Would you dream of a fancy car, big house, long boat or maybe spending time with the love of your life? Nobody can guarantee how it'll eventuate but one thing is for sure. We've all got an ideal way to spend our most relaxed years.
For example, the dream of one day sailing on a yacht through the Whitsundays, with the sun falling on your back, is what many of us long for. There would be no concerns over money because you've worked hard your whole life. And you deserve to spoil yourself.
The bad news… We also have nightmares
Unfortunately many of us cannot afford to live-out our dreams. We won't be able afford the lifestyle we'd like when we hit retirement.
Late last year, banking and insurance giant Suncorp Group Ltd (ASX: SUN) surveyed 2,000 Australians and found, "an alarming disconnect between what Australians want in their retirement and what they are actually working towards." If you're about 10 to 15 years from finishing work and kicking up your feet for the final time, your dreams could appear a long way off.
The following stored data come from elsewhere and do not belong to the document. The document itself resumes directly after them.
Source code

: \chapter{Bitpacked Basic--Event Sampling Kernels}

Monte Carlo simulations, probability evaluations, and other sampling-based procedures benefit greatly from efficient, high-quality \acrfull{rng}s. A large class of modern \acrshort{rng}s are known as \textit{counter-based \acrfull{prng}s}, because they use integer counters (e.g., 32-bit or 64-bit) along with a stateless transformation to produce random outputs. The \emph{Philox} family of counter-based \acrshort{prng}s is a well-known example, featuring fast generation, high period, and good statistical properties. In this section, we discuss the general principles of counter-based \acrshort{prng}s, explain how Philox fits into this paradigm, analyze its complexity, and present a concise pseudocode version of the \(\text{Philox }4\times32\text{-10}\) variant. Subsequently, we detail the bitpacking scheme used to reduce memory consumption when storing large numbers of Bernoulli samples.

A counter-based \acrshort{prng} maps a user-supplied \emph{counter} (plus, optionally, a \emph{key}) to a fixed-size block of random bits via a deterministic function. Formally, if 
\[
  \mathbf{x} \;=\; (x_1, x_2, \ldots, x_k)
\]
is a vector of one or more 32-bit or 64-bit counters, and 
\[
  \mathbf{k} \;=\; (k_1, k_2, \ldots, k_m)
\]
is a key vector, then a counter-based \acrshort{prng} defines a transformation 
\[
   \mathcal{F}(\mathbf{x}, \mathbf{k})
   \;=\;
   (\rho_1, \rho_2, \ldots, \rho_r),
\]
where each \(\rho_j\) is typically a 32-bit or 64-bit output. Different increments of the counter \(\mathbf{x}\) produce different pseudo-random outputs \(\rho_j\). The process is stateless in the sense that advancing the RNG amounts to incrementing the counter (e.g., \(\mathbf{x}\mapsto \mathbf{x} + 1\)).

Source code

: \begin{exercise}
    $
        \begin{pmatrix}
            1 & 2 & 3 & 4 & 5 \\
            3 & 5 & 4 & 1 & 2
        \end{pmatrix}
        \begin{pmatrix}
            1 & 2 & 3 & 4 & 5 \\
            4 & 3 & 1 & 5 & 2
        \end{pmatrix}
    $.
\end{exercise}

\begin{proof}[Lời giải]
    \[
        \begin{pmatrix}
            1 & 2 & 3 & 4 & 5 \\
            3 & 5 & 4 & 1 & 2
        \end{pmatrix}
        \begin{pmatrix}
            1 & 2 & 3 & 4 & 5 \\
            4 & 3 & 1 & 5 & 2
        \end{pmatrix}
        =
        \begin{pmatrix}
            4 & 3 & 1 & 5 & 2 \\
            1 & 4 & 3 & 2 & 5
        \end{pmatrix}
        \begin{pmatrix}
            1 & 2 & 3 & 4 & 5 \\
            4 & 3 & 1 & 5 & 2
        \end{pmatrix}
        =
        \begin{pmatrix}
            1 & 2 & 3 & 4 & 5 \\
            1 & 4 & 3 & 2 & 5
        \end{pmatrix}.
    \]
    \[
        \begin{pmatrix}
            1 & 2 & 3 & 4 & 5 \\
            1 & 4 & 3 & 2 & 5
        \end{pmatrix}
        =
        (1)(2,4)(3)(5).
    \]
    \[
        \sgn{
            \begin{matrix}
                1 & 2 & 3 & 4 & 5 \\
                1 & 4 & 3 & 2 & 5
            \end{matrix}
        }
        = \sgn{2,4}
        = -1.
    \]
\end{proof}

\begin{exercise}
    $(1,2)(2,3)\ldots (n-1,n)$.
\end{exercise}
According to the report, one in every three baby-boomers (those born between 1946 and 1964) have less than $100,000 in their nest egg. That's 33% of all Australians approaching retirement! As a consequence, 25% of them expect to work into their 80s!
Heed the warning
When I was younger, I was told repeatedly to respect my elders and work hard to succeed. Two values I've not taken for granted. Both of which have served me well. However, as time has gone by, I realised it's important to work smart, not hard.
Albert Einstein, perhaps the world's most renowned physicist, compared the idea of making money work for us, to the greatest achievements of man. He said: "Compound interest is the eighth wonder of the world. He who understands it, earns it… he who doesn't… pays it."
For example the difference between $10,000 invested at only 5.5% and 8% for one year is $250. Over 10 years its $4,500. However after 30 years, $10,000 at 8% p.a. turns into $100,600 versus 5.5% p.a. returning just $49,800.
Despite a GFC, dotcom bubble, rising property prices, North Korea's recent demonstrations, Cyprus, and Channel 10's premier of The Shire, the Australian sharemarket has turned a $10,000 investment into $270,000 in just the past 30 years. I bet the 33% of baby boomers would be kicking themselves today!
"but it's too hard"
$270,000 for just putting your money in an index fund seems like easy work. It is. Smart, easy and extremely rewarding. Still…. it's too hard to invest. Isn't it?
Too many Australians do not understand the stockmarket or investing in general. They're missing out on truly fantastic gains because of the 'great Australian dream'. The idea that owning your own home is the be-all and end-all. Remember what Albert Einstein said earlier… "He who doesn't [understand compound interest] … pays it."
Buying a home with your own money is a fantastic achievement and it gives you a great sense of accomplishment. But is the idea of taking out an 80% loan from the likes of Westpac Banking Corporation (ASX: WBC) or National Australia Bank Ltd (ASX: NAB), for an average 5% p.a. in interest over 30 years really a great achievement? I'm sticking to what Einstein said.
Foolish takeaway
At the end of the day, if you're saving money it's a good thing. But the great thing is to use it appropriately. Invest it. Make it work for itself and if you don't know how to. Learn. Do a course, read a book, whatever you need to do. The learning curve might seem steep but you're here-and-now sacrifice will reap rewards which last a lifetime. Do you want your dreams to come true?